I've also got a nice image on 4x5 400PortraNC. The lab did a fine job on film processing, and I did a reasonably good job of capture in a strong wind (snow storm). It's nicely detailed, but I can't take it much above 8x because again, the graininess becomes intrusive and draws the viewers' attention away from the image and the detail in the image. It's just the way this particular image works.
So... how much enlargement seems to be one of those things best done on a case-by-case basis. It's just a huge multi-variable equation involving everything from image capture on down the processing line to final print. I wish there were simple rules of thumb that really worked. But if there are I have yet to find them.
Someone on here quoted really good 7x-8x enlargements from scanning on the Coolscans. I have pushed a little bit beyond that comfortably - about 10x (so 10x15 inches from 35mm, and 20 inches from the 6cm dimension on 120 - 16x20 from 645, 20x20 from 6x6, as much as 20x30 from 6x9). How much beyond that (for a really good print of a high detail subject) will an Imacon go? A drum scanner? I can't imagine getting 20x, because that was widely considered impossible in the chemical darkroom (that would be a 20x30 from 35mm, and any print that size from 35mm I've ever seen was a grainy mess, no matter how it was produced). Is 15x realistic? A good darkroom worker could ALMOST do that, IF they started with a really good negative or chrome - that's where the special developers like Acufine and Microdol came in - people trying to make detailed 16x24 prints from 35mm. Of course there are low-detail subjects (or places where grain is acceptable) that print significantly larger, but that's true of digital as well.
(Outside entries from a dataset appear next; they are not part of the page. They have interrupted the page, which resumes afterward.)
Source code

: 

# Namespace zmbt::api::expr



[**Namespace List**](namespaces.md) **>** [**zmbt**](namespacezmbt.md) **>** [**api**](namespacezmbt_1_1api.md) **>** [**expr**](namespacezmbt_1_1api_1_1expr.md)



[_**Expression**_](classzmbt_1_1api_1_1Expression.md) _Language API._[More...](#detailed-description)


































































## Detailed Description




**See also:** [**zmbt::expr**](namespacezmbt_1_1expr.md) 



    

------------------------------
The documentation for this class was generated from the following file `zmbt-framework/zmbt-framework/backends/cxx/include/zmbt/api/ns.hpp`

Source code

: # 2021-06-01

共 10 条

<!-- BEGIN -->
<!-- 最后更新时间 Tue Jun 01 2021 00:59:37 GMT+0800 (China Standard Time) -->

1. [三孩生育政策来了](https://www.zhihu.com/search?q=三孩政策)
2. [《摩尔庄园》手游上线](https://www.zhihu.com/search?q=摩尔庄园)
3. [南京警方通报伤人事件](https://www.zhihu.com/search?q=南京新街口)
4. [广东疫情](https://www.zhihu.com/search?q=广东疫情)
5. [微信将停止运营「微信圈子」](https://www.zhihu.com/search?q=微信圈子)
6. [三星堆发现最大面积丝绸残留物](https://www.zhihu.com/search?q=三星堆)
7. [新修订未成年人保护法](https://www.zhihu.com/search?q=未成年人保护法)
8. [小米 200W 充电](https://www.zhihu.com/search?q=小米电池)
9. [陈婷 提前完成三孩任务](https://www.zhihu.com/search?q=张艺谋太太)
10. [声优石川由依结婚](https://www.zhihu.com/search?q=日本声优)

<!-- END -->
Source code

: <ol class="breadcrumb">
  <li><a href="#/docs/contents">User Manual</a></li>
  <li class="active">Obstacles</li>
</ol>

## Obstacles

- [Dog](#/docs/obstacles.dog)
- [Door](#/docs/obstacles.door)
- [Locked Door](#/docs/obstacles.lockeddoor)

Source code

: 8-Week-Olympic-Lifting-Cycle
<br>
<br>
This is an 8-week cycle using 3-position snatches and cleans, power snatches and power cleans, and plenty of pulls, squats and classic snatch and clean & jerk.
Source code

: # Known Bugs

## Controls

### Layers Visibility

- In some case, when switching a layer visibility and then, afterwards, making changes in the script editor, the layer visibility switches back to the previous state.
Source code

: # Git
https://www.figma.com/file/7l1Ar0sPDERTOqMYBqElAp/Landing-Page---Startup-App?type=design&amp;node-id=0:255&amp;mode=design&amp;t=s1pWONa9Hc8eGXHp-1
The best digital sensors today will go something like 25x on the physical size of the sensor (I use the D3x as an example, because it's what I use, but I'm sure that there are other sensors that are in the same range). That gives us 24x36 from full-frame 35 (I do that all the time, and it looks great), 33x44 inches from the smaller medium-format systems and 36x48 from the P45+ size sensor. A P65+ with its oversize sensor SHOULD print right around 40x50, which is, coincidentally, also a 10x enlargement from 4x5.
There are a couple of problems with this... First is depth of field - I find myself REALLY thinking hard about DOF on big prints (using a bigger camera, one often has tilt to help deal with that - of course this is a problem with non-tilting medium format as well). My next lens purchase will certainly be a PC-E Nikkor (I'm trying to decide on focal length now). The second issue is when do you not actually need any more resolution for a bigger print, because of viewing distance? Ansel Adams raised this question in The Print in his chapter on very large prints. My 24x36's look good from a foot away - could I make a 40x60 that held up at 3 or 4 feet? If so, who'd ever look at a print that size from any closer than that? Prints that big are often displayed in ways where you can't GET closer than that...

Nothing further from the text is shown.